Today in History: March 2, Wilt Chamberlain's 100-point game
On March 2, 1962, Wilt Chamberlain scored 100 points for the Philadelphia Warriors in a game against the New York Knicks, a single-game NBA record that still stands. Philadelphia won the game, 169-147.
Also on this date:
In 1807, the Act Prohibiting Importation of Slaves was signed by President Thomas Jefferson. (The domestic trade of enslaved people was not affected.)
In 1861, the state of Texas, having seceded from the Union, was admitted to the Confederacy.

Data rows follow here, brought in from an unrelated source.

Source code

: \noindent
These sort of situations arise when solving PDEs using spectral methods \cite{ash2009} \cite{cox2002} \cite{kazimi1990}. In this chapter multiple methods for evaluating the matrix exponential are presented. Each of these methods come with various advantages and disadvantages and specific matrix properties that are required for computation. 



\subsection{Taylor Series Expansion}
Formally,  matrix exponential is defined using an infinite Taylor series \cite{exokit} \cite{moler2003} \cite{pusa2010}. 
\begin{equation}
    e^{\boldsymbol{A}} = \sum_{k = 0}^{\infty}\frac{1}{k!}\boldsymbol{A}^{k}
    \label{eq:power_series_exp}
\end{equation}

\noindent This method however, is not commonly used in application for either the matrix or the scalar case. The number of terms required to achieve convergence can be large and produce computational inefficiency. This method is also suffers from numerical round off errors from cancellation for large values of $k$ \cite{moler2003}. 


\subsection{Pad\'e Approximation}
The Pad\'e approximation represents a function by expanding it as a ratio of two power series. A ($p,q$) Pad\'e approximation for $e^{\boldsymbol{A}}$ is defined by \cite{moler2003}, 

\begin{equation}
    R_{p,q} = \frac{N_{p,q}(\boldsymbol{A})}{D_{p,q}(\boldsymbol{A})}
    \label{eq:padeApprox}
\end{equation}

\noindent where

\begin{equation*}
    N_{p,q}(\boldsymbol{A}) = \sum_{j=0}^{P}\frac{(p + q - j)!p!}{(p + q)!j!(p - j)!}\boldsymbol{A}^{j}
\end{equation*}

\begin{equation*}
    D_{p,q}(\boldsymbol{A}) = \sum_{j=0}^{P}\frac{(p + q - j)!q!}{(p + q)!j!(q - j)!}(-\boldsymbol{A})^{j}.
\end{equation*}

In 1877, Republican Rutherford B. Hayes was declared the winner of the 1876 presidential election over Democrat Samuel J. Tilden, despite Tilden winning the popular vote. Tilden remains the only presidential candidate to win over 50% of the popular vote (50.9%) and not win the presidency.
In 1943, the three-day Battle of the Bismarck Sea began in the southwest Pacific during World War II; U.S. and Australian warplanes were able to inflict heavy damage on an Imperial Japanese convoy.
In 1955, nine months before Rosa Parks' more famous act of defiance, Claudette Colvin, a Black high school student in Montgomery, Alabama, was arrested after refusing to give up her seat on a public bus to a white passenger.
In 1985, the government approved a screening test for AIDS that detected antibodies to the virus, allowing possibly contaminated blood to be excluded from the blood supply.
In 2011, the Supreme Court ruled, 8-1, that a grieving father's pain over mocking protests near his Marine son's funeral had to yield to First Amendment protections for free speech in a decision favoring the Westboro Baptist Church of Topeka, Kansas.